Saved entries
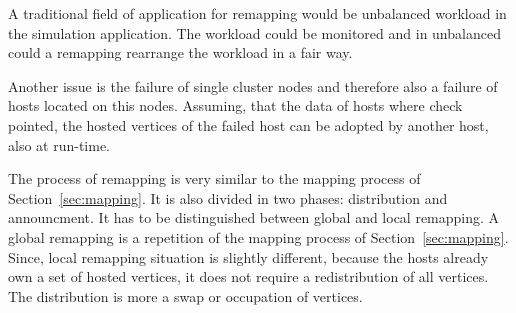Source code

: A traditional field of application for remapping would be unbalanced
workload in the simulation application. The workload could be
monitored and in unbalanced could a remapping rearrange the workload
in a fair way.

Another issue is the failure of single cluster nodes and therefore
also a failure of hosts located on this nodes. Assuming, that the data
of hosts where check pointed, the hosted vertices of the failed host
can be adopted by another host, also at run-time.

The process of remapping is very similar to the mapping process of
Section~\ref{sec:mapping}.  It is also divided in two phases:
distribution and announcment. It has to be distinguished between
global and local remapping. A global remapping is a repetition of the
mapping process of Section~\ref{sec:mapping}.  Since, local remapping
situation is slightly different, because the hosts already own a set
of hosted vertices, it does not require a redistribution of all
vertices.  The distribution is more a swap or occupation of vertices.

\cleardoublepage

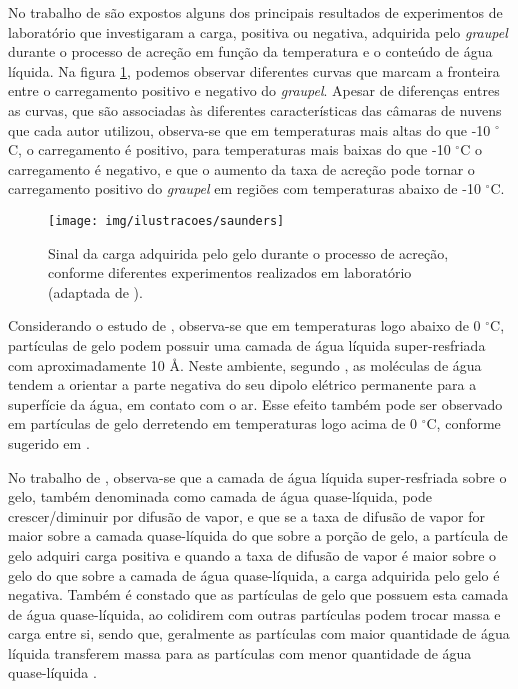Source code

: No trabalho de  são expostos alguns dos principais resultados de experimentos de laboratório que investigaram a carga, positiva ou negativa, adquirida pelo \textit{graupel} durante o processo de acreção em função da temperatura e o conteúdo de água líquida. Na figura  \ref{fig:saunders}, podemos observar diferentes curvas que marcam a fronteira entre o carregamento positivo e negativo do \textit{graupel}. Apesar de diferenças entres as curvas, que são associadas às diferentes características das câmaras de nuvens que cada autor utilizou, observa-se que em temperaturas mais altas do que -10 $^{\circ}$C, o carregamento é positivo, para temperaturas mais baixas do que -10 $^{\circ}$C o carregamento é negativo, e que o aumento da taxa de acreção pode tornar o carregamento positivo do \textit{graupel} em regiões com temperaturas abaixo de -10 $^{\circ}$C.

 


\begin{figure}[htp]
\centering 
\texttt{[image: img/ilustracoes/saunders]}
\caption{Sinal da carga adquirida pelo gelo durante o processo de acreção, conforme diferentes experimentos realizados em laboratório (adaptada de ).}
\label{fig:saunders}
\end{figure}

Considerando o estudo de , observa-se que em temperaturas logo abaixo de 0 $^{\circ}$C, partículas de gelo podem possuir uma camada de água líquida super-resfriada com aproximadamente 10 {\AA}. Neste ambiente, segundo , as moléculas de água tendem a orientar a parte negativa do seu dipolo elétrico permanente para a superfície da água, em contato com o ar. Esse efeito também pode ser observado em partículas de gelo derretendo em temperaturas logo acima de 0 $^{\circ}$C, conforme sugerido em .

No trabalho de , observa-se que a camada de água líquida super-resfriada sobre o gelo, também denominada como camada de água quase-líquida, pode crescer/diminuir por difusão de vapor, e que se a taxa de difusão de vapor for maior sobre a camada quase-líquida do que sobre a porção de gelo, a partícula de gelo adquiri carga positiva e quando a taxa de difusão de vapor é maior sobre o gelo do que sobre a camada de água quase-líquida, a carga adquirida pelo gelo é negativa. Também é constado que as partículas de gelo que possuem esta camada de água quase-líquida, ao colidirem com outras partículas podem trocar massa e carga entre si, sendo que, geralmente as partículas com maior quantidade de água líquida transferem massa para as partículas com menor quantidade de água quase-líquida \cite{baker1994}. 


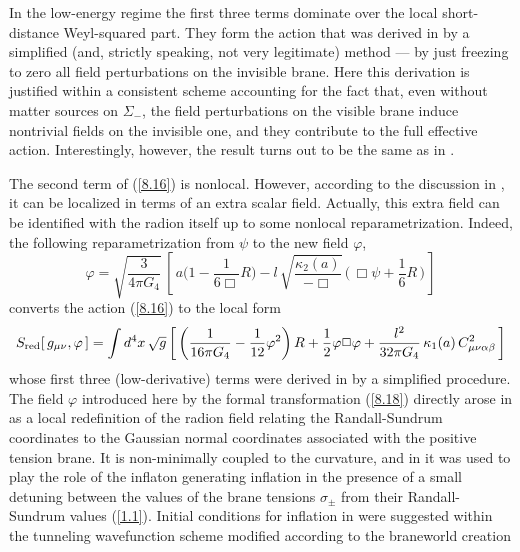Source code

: \documentclass[a4paper,preprint,nofootinbib,
                 showpacs,preprintnumbers,amsmath,amssymb]{revtex4}
\begin{document}
In the low-energy regime the first three terms dominate over 
the local short-distance Weyl-squared part. They form the action that 
was derived in \cite{brane} by a simplified (and, strictly 
speaking, not very legitimate) method --- by just freezing to zero 
all field perturbations on the invisible brane. Here this 
derivation is justified within a consistent scheme accounting for 
the fact that, even without matter sources on $\Sigma_-$, the 
field perturbations on the visible brane induce nontrivial fields 
on the invisible one, and they contribute to the full effective 
action. Interestingly, however, the result turns out to be 
the same as in \cite{brane}. 
 
The second term of (\ref{8.16}) is nonlocal. However, according to 
the discussion in \cite{brane}, it can be localized in terms of an extra 
scalar field. Actually, this extra field can be identified with 
the radion itself up to some nonlocal reparametrization. Indeed, 
the following reparametrization from $\psi$ to the new field $\varphi$, 
    \begin{equation} 
    \varphi=\sqrt{\frac3{4\pi G_4}}\,\left[\,a\Big(1 
      -\frac1{6\Box}R\Big)- 
    l\,\sqrt{\frac{\kappa_2(a)}{-\Box}}\, 
    \Big(\,\Box\psi+\frac16 R\,\Big)\,\right]       \label{8.18} 
    \end{equation} 
converts the action (\ref{8.16}) to the local form  
    \begin{eqnarray} 
    S_{\rm red}[\,g_{\mu\nu},\varphi\,]= 
    \int d^4x\,\sqrt{g} 
    \left[\,\left(\frac1{16\pi G_4} 
     -\frac1{12} \varphi^2\right)R 
     +\frac12\varphi\Box\varphi 
     +\frac{l^2}{32\pi G_4}\,\kappa_1(a)\, 
    C_{\mu\nu\alpha\beta}^2\,\right]       \label{8.19} 
    \end{eqnarray} 
whose first three (low-derivative) terms were derived in  
\cite{brane} by a simplified procedure. 
The field $\varphi$ introduced here by the formal transformation 
(\ref{8.18}) directly arose in \cite{brane} as a local redefinition  
of the radion field relating the Randall-Sundrum coordinates to the 
Gaussian normal coordinates associated with the positive tension 
brane. It is non-minimally coupled to the curvature, and in 
\cite{brane} it was used to play the role of the inflaton 
generating inflation in the presence of a small detuning between the 
values of the brane tensions $\sigma_\pm$ from their Randall-Sundrum 
values (\ref{1.1}). Initial conditions for inflation in 
\cite{brane} were suggested within the tunneling wavefunction 
scheme \cite{tun} modified according to the braneworld creation 
\end{document}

▸ Instructions for the task: Taking every line of the records above into account, tally those that contain "varphi" and give only the total.

▸ Completed task: 6